**Exercise brief:**
From the records below, transcribe only the lines running from the one with "### Current Skillset" through the one with "- The widget". Keep both of those end lines.
Content starts
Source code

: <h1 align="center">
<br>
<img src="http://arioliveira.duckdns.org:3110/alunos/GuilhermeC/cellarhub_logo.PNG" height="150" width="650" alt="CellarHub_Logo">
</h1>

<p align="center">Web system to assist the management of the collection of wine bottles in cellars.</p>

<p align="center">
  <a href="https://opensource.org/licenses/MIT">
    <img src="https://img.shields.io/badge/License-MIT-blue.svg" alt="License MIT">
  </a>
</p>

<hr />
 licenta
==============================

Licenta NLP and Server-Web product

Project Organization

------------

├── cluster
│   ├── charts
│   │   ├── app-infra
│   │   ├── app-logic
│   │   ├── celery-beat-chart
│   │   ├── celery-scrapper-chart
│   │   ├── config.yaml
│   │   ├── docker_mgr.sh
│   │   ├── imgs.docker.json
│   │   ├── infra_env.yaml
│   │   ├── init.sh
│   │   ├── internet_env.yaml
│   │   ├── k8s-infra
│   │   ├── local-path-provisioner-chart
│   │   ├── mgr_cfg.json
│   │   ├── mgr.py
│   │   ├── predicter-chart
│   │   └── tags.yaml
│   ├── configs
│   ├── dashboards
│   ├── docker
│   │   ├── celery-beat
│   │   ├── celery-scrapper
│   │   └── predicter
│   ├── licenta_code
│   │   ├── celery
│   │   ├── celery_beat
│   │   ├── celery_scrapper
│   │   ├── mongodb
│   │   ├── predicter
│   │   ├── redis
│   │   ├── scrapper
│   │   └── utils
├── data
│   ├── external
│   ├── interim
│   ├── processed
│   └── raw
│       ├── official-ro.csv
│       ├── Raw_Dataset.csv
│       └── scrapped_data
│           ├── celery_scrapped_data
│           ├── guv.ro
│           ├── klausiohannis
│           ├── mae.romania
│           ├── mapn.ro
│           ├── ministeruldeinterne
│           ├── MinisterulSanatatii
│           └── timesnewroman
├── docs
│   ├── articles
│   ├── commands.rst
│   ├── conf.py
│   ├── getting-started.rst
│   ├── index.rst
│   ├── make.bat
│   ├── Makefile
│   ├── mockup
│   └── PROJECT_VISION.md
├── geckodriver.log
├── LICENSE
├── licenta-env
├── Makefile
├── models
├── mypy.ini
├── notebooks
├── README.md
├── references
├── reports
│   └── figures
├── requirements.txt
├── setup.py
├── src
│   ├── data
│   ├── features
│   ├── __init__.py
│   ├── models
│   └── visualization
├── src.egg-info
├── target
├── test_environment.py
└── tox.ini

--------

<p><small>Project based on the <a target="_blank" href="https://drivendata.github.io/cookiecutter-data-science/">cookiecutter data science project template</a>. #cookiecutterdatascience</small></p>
Content ends
Content starts
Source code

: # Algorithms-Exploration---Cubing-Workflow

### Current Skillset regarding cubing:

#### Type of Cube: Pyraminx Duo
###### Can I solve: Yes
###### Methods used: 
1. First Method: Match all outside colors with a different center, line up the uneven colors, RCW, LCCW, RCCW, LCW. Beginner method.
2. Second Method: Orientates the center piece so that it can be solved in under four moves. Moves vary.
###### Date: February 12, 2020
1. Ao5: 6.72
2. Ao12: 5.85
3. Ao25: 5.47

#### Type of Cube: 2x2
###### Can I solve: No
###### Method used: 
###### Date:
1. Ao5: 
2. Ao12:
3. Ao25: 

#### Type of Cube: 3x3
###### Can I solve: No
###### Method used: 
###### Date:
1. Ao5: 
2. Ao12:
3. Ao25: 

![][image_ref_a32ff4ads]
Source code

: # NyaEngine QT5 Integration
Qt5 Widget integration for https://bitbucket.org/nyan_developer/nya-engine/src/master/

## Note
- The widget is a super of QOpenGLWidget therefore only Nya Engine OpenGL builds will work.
Content ends
**Solution to this problem:**
### Current Skillset regarding cubing:

#### Type of Cube: Pyraminx Duo
###### Can I solve: Yes
###### Methods used: 
1. First Method: Match all outside colors with a different center, line up the uneven colors, RCW, LCCW, RCCW, LCW. Beginner method.
2. Second Method: Orientates the center piece so that it can be solved in under four moves. Moves vary.
###### Date: February 12, 2020
1. Ao5: 6.72
2. Ao12: 5.85
3. Ao25: 5.47

#### Type of Cube: 2x2
###### Can I solve: No
###### Method used: 
###### Date:
1. Ao5: 
2. Ao12:
3. Ao25: 

#### Type of Cube: 3x3
###### Can I solve: No
###### Method used: 
###### Date:
1. Ao5: 
2. Ao12:
3. Ao25: 

![][image_ref_a32ff4ads]
Source code

: # NyaEngine QT5 Integration
Qt5 Widget integration for https://bitbucket.org/nyan_developer/nya-engine/src/master/

## Note
- The widget is a super of QOpenGLWidget therefore only Nya Engine OpenGL builds will work.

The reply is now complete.